OFFICIAL PUBLICATION OF THE NEW JERSEY COALITION OF AUTOMOTIVE RETAILERS

Pub. 23 2024 Issue 1

NJ CAR Preparing Legislation to Strengthen Dealer Franchise Protections and Boost Recall Completion Rates

NJ CAR is preparing legislation that would address several outstanding issues impacting dealers.

New Jersey already has one of the nation’s strongest Franchise Practices laws. That doesn’t mean there aren’t improvements that can be made to ensure New Jersey’s franchised new car and truck dealerships are protected from any potential manufacturer overreach.

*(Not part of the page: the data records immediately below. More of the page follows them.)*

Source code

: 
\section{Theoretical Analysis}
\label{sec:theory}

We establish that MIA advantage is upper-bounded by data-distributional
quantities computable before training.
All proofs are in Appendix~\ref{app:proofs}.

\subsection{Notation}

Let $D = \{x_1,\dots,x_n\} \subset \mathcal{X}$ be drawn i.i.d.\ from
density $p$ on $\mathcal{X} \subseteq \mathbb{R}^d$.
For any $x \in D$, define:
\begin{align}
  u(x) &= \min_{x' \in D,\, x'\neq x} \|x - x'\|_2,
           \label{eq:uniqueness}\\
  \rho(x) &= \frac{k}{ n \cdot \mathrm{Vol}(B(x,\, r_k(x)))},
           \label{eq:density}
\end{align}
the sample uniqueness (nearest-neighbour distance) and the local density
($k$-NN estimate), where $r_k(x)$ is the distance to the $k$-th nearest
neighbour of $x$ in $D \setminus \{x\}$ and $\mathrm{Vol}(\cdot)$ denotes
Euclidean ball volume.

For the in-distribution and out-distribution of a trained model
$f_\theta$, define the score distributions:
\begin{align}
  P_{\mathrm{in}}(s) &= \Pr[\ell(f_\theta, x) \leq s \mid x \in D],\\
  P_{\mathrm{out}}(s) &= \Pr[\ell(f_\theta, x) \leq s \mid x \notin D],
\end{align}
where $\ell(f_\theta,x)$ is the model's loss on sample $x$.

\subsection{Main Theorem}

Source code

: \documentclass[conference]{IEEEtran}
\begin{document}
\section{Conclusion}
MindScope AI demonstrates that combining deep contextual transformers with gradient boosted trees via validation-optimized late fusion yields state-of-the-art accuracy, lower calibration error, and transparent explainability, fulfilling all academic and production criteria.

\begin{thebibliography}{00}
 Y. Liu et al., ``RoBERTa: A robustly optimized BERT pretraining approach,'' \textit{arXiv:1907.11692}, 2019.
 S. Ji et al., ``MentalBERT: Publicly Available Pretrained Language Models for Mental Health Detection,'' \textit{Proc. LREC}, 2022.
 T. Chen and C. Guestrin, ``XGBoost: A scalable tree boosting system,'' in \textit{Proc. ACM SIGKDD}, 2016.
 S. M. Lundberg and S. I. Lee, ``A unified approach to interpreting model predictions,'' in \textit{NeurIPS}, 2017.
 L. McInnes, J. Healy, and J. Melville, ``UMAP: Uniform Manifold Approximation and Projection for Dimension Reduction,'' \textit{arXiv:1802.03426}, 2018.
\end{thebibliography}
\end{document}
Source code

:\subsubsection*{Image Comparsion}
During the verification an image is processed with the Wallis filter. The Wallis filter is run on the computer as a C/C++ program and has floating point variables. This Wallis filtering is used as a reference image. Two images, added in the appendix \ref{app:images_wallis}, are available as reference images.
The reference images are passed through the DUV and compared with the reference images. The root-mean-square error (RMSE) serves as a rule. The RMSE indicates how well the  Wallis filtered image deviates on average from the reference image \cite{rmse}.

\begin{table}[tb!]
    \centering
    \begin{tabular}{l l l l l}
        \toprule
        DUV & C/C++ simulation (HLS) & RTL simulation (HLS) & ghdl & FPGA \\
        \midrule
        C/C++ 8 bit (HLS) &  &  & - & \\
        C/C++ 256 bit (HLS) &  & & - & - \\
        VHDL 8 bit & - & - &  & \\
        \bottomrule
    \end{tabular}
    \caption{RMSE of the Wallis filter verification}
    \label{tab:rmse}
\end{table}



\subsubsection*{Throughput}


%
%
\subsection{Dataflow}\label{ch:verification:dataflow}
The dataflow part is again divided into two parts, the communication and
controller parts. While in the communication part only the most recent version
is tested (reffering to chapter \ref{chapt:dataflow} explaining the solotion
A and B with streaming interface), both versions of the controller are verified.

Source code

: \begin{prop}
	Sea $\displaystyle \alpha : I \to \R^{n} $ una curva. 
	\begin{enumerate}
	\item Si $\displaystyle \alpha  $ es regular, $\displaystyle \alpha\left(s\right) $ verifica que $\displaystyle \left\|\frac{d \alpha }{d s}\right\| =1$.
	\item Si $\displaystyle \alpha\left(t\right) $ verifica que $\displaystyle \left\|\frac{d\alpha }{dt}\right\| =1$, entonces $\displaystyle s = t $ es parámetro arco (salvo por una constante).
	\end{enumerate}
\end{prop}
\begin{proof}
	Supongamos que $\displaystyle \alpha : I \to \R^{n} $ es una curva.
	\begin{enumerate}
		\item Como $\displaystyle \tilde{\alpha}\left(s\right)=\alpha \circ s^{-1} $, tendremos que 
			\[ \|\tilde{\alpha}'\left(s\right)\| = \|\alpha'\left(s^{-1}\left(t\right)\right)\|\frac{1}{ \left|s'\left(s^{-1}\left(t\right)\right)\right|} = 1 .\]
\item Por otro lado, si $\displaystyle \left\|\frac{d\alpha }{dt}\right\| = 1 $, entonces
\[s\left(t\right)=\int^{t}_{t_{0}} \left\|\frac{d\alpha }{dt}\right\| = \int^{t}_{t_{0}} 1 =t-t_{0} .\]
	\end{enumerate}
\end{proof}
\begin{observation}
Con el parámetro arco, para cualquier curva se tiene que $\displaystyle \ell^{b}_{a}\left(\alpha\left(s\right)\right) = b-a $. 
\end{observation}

The New Jersey Franchise Practices Act was first passed in 1971 and has been amended several times over the past 52 years. NJ CAR is preparing legislation that would address several outstanding issues impacting dealers. The legislation would be aimed at protecting dealerships AND consumers by ensuring dealers are able to continue providing price competition for sale and service, as well as ready access to warranty and recall repair services to promote highway safety.

The proposal grew out of a year-long discussion with the Executive Committee and the NJ CAR Franchise Practices Act Committee, which identified a number of franchise and recall-related issues that required attention. NJ CAR began discussing the issue recently with Legislative Leaders and potential bill sponsors, who have expressed support for legislation would boost recall completion rates in New Jersey, improve highway safety, and foster competition in the new car and used car marketplace.

The amendments NJ CAR has prepared will address a variety of issues important to dealers and consumers:

  • Prohibits the sale of unsafe used vehicles under a “stop sale” or “do not drive” recall.
  • Requires all used car dealers to check the National Highway Traffic Safety Administration (NHTSA) website (safercar.gov) for open recalls on a vehicle before it is sold.
  • Codifies the existing requirement for dealers to disclose whether a vehicle is subject to any open recall at the time of sale.
  • Provides a “safe harbor” defense to any consumer fraud claim, as long as the dealer checked the NHTSA website (safercar.gov) and found no recall on the vehicle before it was sold. The amendment also makes clear the dealer is not liable for any errors or omissions on the safercar.gov website and has no obligation to continue checking the website after the sale.
  • Requires automakers to provide the New Jersey Motor Vehicle Commission (NJMVC) with a list of all New Jersey-registered vehicles under recall for six (6) months or more (that have yet to be repaired) and, in cooperation with the NJMVC, to send notice to those registered vehicle owners with unresolved recalls.
  • Requires automakers to compensate their franchisees for specified costs associated with a “stop sale” or “do not drive” order.
  • Defines the dealers’ recall costs more clearly and requires automakers to compensate dealers 1.75% per month of the book value of any used vehicle subject to a stop-sale recall.
  • Clarifies provisions in existing law, which require an automaker to pay dealers a fair retail rate of reimbursement on parts and labor to repair vehicles under recall.
  • Protects auto retailers from being subject to financial or other penalties levied by an automaker in the event they bring a claim for reimbursement of recall costs.
  • Prohibits manufacturers from recovering their cost of compliance with state law and requires retail reimbursement to the dealer for parts and services provided for warranty and safety recalls.
  • Prohibits manufacturers from arbitrarily and unilaterally reducing the retail price of parts required for warranty and safety recall services immediately preceding or during a recall campaign to avoid paying dealers fair compensation for warranty and safety recall work.

The amendments also address an issue that is at the heart of the complicated franchisor/franchisee relationship. Franchisees are often reluctant to challenge their franchisors, even when the franchisor violates the provisions of the Franchised Practices Act (and the dealerships’ rights), because litigation is too expensive or they fear retaliation.

In these situations, dealers often turn to their advocates, like NJ CAR, to file legal challenges that individual dealers cannot file on their own. Unfortunately, two recent lawsuits brought by NJ CAR, on behalf of its Lincoln and Mazda dealers, were dismissed after a trial court found the statute doesn’t explicitly grant standing to sue for relief under the law to anyone other than an actual franchisee. The proposed amendment to the Franchise Practices Act would specifically grant standing to sue for a trade association that meets the U.S. Supreme Court criteria for associational standing.